What to work on - In the listing below, find each line that holds "Starter" and list it.

Data shown -
#####

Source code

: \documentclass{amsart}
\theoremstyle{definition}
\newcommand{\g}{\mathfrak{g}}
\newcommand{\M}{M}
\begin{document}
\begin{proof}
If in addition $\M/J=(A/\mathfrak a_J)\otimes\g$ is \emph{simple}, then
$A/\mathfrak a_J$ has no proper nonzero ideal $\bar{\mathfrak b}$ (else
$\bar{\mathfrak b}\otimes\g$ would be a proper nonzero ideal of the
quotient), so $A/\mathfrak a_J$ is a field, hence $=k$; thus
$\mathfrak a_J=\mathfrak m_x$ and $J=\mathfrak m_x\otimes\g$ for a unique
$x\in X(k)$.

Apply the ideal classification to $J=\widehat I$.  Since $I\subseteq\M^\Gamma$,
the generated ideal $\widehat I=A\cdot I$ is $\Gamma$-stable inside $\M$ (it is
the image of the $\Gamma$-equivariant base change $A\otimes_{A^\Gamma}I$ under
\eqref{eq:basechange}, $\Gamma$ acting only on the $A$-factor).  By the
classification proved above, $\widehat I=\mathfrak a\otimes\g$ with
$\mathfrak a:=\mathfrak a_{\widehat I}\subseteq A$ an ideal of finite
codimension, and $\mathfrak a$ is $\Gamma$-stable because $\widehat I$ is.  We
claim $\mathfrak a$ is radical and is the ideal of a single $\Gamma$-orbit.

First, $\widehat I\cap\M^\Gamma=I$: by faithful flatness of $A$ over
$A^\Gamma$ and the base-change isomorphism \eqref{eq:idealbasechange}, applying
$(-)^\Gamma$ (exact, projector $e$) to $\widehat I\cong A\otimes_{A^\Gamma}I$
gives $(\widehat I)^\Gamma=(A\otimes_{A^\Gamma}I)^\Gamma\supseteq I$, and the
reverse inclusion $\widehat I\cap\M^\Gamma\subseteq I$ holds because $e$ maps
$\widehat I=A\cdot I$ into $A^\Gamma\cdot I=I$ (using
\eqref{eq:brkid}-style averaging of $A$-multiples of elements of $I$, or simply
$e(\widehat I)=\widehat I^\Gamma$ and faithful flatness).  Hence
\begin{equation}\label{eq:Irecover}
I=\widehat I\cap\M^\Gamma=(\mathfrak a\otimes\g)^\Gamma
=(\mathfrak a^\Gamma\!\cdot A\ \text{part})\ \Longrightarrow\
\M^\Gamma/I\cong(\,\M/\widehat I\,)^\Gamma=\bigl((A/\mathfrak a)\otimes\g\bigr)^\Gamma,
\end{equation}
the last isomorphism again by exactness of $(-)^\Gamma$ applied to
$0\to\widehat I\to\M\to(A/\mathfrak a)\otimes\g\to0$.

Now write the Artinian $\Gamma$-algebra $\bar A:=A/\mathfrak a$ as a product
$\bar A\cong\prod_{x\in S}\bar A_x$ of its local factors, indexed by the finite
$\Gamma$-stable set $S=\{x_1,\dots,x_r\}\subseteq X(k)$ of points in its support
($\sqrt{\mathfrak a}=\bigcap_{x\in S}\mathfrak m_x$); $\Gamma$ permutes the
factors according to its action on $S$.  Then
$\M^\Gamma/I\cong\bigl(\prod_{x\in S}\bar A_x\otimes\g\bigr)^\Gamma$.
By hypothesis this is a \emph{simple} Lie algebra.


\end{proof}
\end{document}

#####

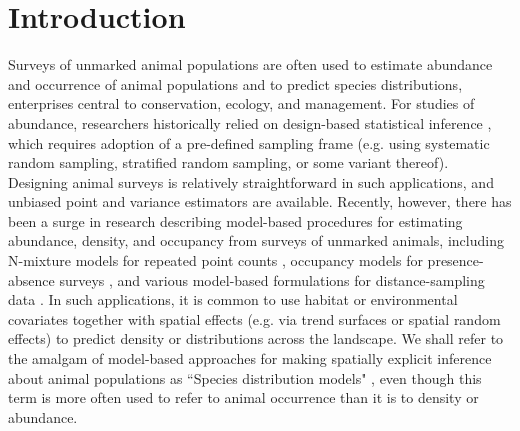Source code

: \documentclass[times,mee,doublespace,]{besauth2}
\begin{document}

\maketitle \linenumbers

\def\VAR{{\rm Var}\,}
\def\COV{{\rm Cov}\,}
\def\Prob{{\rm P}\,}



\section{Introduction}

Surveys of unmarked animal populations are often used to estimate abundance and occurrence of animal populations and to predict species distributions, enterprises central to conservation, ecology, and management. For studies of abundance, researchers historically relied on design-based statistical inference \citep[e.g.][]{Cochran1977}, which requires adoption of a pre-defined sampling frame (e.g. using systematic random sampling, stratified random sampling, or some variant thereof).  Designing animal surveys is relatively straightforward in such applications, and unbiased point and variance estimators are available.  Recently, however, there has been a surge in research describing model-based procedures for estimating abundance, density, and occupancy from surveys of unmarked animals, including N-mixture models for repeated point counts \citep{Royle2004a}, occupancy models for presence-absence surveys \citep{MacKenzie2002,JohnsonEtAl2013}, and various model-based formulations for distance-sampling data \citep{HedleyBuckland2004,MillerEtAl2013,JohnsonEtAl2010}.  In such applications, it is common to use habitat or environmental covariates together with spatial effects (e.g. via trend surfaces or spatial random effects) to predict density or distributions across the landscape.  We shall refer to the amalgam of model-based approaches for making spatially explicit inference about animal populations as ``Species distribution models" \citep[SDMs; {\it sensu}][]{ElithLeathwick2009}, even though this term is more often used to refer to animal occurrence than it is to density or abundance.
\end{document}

#####

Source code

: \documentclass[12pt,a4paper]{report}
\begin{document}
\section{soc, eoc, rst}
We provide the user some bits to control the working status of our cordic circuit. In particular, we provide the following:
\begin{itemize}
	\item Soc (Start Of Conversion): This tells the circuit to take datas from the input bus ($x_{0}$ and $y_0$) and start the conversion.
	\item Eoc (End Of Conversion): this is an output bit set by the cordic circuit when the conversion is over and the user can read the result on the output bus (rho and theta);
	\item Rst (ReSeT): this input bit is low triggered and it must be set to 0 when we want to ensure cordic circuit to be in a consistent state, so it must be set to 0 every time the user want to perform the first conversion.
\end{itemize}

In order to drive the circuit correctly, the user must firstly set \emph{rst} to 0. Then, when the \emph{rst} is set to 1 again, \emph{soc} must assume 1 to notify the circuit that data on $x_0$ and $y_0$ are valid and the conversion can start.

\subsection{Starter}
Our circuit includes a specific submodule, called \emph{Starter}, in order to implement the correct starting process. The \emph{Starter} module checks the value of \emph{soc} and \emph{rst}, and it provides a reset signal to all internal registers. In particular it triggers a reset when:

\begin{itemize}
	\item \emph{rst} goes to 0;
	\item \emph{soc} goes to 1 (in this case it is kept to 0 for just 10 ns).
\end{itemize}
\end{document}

#####

Response area -
\subsection{Starter}
Our circuit includes a specific submodule, called \emph{Starter}, in order to implement the correct starting process. The \emph{Starter} module checks the value of \emph{soc} and \emph{rst}, and it provides a reset signal to all internal registers. In particular it triggers a reset when:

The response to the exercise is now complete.